In a statement, Thomas Dane wrote, “We were blessed to have worked with Phillip in the last eight years of his life, during which time he re-taught us that art and sculpture-making should know no rules or limitations. His curiosity, joy, and sparkle were boundless and contagious, and we will miss him dearly.”
Some critics and historians have considered King one of the most important British artists of the past half-century, although his reputation has lagged behind that of his mentor, Anthony Caro, and others in his circle. His abstract sculptures have ended up in museum collections across Europe and the U.S., and in 2014, King was the subject of a small survey at Tate Britain.
Born in 1934 in Tunis, King grew interested in art–a proclivity confirmed when he visited the Louvre in Paris while serving in the British National Service during the ’50s. At the time, visitors were allowed to touch artworks, and he found himself entranced when he placed his hand on age-old sculptures.

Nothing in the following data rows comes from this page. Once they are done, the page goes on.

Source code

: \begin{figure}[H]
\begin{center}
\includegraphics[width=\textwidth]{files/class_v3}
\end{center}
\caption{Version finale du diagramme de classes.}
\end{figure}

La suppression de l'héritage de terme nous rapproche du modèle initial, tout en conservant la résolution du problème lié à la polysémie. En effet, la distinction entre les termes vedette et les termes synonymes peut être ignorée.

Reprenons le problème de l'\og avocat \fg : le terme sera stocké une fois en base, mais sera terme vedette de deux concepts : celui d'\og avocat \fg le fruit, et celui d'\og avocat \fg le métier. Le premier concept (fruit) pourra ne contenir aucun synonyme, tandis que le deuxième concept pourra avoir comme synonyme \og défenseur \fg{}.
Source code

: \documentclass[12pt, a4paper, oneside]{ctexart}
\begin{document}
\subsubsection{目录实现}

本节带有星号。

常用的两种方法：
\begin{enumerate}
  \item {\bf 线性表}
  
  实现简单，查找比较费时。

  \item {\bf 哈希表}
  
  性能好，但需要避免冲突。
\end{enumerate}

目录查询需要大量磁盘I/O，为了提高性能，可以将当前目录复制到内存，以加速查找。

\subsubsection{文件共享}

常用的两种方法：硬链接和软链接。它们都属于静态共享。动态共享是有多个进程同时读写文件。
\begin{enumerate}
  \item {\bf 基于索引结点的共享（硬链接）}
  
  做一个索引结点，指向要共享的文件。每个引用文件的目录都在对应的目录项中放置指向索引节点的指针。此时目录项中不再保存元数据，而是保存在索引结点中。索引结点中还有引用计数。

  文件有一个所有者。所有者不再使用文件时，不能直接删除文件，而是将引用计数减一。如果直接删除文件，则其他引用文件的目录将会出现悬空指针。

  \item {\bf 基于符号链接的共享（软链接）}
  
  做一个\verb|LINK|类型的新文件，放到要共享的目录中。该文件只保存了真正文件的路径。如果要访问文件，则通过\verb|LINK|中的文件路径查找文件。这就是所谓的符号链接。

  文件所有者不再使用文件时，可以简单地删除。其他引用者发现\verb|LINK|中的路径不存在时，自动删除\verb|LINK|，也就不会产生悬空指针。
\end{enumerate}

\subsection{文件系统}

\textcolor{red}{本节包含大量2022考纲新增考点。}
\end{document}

King went on to attend Saint Martin’s School of Art in London, where he was taught by Caro. During the ’60s, King and his cohort, mostly other students of Caro, among them Isaac Witkin and William Tucker, were labeled the New Generation. (The name came from a series of shows at London’s Whitechapel Gallery.)
Initially, King was turned off by abstraction, but a visit to Athens, where he saw the Parthenon situated in the hilly landscape, changed all that. “My later reluctance to see abstraction as something worthwhile was to do with it being cerebral and not from nature,” he told the Guardian in 2014. “Greece allowed me to rediscover how things can be of the mind but also of nature, and the idea of using gravity as a way to make things stand up.”
Among King’s most significant works from the ’60s is Rosebud (1962), which was acquired by the Museum of Modern Art in New York at the behest of the institution’s founding director, Alfred H. Barr Jr. Crafted from fiberglass and wood, the sculpture resembles a cone with a pink outer covering. Despite its industrial materials, the work doesn’t feel cold at all.
During the ’60s, King’s fame continued to grow. He appeared in two editions of Documenta in Kassel, Germany, in 1964 and 1968, and in Kynaston McShine’s 1966 exhibition “Primary Structures” at the Jewish Museum in New York, which is credited with helping to define Minimalism. In 1967, King became a trustee at the Tate in London. In 1968, he represented Britain at the Venice Biennale in Italy.
King was also an important educator. In 1999, he was named president of London’s Royal Academy of Arts. The school was beleaguered by financial troubles at the time, and King left five years later, claiming that the tense situation at the Royal Academy was detrimental to his own practice.
King kept working up until the very end of his career, often with only minimal help from his part-time assistants, and one of his final public works in Rennes, France, will be unveiled later this year.